By John Gormley.
Labour’s W****loo: political luck comes and goes on the grandest scale.
Eventually a tabloid sub-editor will come up with a headline to sum up the imminent demise of the parliamentary Labour Party. It will involve some bad puns on water, loos and the party’s final Napoleonic election battle..
Older Labour heads are not giving up the fight and are standing their ground with a series of statements on the water issue. Pat Rabbitte dismissed the idea of water privatisation as a “red herring”; and another Labour grandee, Fergus Finlay, tweeted that the proposal for a referendum was “daft”. Such is the credibility of the Labour party hierarchy that these statements have been interpreted by a sceptical public in the following way: (a) that privatisation must definitely be on the cards and (b) that a constitutional change to prevent the privatisation of water is eminently sensible. So sensible, in fact, that Labour party senators broke ranks in the Senate to support a Fianna Fáil motion. The Labour leadership was reported to be “relaxed” about this minor revolt, but the signs are ominous. Many of Labour’s top people are now privately conceding that the game is up. When I asked a Labour Party Minister of Sate last week how the Christmas cards were going, he observed ruefully that he had no supporters left to send cards to. He also gave a brutally bleak assessment of their electoral chances: they’d be lucky to come back with two to five seats, he said. I know the feeling. Let’s call it the Homestore political effect: when you’re electoral luck is gone, it’s definitely gone. Just look at Obama, a president with charisma and a recovering economy, yet an ungrateful American electorate still gave the Democrats the heave-ho.

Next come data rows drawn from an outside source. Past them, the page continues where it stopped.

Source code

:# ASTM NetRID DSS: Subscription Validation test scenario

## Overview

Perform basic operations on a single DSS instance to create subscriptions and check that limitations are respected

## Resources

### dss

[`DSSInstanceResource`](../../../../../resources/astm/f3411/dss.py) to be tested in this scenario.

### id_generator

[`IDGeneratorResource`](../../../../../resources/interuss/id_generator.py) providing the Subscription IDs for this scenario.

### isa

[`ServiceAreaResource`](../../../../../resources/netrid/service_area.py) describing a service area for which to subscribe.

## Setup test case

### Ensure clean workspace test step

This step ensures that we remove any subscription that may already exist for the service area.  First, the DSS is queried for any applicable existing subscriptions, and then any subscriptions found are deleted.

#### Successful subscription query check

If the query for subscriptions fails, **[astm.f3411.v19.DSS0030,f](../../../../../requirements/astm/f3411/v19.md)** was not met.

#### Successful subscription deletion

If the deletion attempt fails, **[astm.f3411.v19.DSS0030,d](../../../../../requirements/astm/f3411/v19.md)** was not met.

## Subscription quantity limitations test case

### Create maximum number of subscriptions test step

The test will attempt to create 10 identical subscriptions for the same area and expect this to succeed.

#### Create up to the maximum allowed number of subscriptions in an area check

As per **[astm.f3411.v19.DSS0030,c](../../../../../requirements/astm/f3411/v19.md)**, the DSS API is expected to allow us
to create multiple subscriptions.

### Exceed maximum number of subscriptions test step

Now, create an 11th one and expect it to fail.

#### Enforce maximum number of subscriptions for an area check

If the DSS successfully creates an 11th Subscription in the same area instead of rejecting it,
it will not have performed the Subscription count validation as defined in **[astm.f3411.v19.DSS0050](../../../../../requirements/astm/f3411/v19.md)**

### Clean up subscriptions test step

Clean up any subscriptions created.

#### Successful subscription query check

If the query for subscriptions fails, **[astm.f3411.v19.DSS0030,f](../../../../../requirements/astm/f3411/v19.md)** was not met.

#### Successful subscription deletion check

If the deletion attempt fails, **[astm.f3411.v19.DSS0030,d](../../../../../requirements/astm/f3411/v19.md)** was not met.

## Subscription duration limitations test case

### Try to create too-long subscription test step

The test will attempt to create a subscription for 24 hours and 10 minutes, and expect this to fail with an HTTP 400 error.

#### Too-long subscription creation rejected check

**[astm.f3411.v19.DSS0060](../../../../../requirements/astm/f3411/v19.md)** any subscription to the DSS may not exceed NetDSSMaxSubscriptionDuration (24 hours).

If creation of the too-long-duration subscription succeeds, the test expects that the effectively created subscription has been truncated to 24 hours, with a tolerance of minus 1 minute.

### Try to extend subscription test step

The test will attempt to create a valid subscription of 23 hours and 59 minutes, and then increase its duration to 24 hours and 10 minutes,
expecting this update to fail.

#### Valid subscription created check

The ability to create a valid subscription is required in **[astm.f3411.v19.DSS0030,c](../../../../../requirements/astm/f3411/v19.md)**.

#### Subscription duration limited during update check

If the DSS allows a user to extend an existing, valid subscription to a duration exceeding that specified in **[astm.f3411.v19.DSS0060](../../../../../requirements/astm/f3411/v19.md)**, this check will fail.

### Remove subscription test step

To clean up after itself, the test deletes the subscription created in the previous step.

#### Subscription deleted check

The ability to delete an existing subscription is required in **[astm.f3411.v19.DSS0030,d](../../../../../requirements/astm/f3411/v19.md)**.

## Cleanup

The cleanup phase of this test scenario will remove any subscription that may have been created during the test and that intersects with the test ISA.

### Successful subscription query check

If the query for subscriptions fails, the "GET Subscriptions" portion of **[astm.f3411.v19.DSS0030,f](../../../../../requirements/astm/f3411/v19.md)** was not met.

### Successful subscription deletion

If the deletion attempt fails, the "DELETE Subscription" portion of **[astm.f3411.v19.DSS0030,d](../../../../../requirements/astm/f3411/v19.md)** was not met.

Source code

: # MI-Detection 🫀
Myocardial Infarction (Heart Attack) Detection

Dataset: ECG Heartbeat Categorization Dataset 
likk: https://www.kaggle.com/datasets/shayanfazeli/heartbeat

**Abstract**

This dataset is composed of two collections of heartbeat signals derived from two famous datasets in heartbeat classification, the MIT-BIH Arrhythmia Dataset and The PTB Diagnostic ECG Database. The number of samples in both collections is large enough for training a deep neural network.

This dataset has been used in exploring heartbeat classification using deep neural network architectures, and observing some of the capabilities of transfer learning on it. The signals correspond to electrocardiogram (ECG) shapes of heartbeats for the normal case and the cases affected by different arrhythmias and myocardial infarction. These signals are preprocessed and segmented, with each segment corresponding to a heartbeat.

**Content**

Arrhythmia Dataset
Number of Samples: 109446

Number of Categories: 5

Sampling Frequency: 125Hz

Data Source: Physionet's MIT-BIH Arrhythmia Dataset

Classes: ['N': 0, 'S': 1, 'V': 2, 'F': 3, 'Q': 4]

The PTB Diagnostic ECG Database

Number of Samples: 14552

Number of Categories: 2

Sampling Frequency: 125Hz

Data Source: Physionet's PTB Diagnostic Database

But, the converse also applies. When you’re electoral luck is in, you can do no wrong in the eyes of the electorate, as evidenced by the spectacular poll results of Sinn Fein.
Fine Gael, Fianna Fáil and Labour had all expected that the sustained attacks on Sinn Féin in recent weeks would cause their poll ratings to tumble. But the Shinners have once again confounded their critics. Their continued climb in the opinion polls has shocked their opponents. One Fianna Fáil TD, with whom I spoke, just shook his head in disbelief. They are perplexed and deeply frustrated.
I stated in my previous column that the Shinners would learn quickly from the defeat in the Dublin South west by- election. And they certainly have. Both Gerry Adams and Mary Lou McDonald are now standing with the people, declaring that neither will pay the water charge. They must be very relieved that Alan Kelly won’t be cutting off their water supply or turning down their water pressure. The new minister is desperately trying to present himself as the good cop, as opposed to Big Phil’s bad cop. The Labour Party media handlers have also opted for the set-piece media appearance. We used to call these a ‘standy uppy’. It means you stand before the microphones and cameras of the assembled hacks, deliver a few key messages and make a swift exit. There’s no real probing or scrutiny by journalists allowed. That’s the theory, but there is a downside. If government ministers constantly refuse to do more in depth, sit-down interviews, frustrated broadcasters on RTE, Newstalk or Today FM have no real choice but to hand over the space to your political opponents. Paul Murphy et al will only be too happy to oblige. They have long understood that water is the defining issue for the people. It’s visible, ever-present and visceral. Every time you make a cup of tea or flush the loo or have a shower, or anytime it rains, the people are reminded of the injustice, as they see it. Capping the cost of the bills may help a little but essentially it’s not the amount but simply the idea of charging for water that angers many voters.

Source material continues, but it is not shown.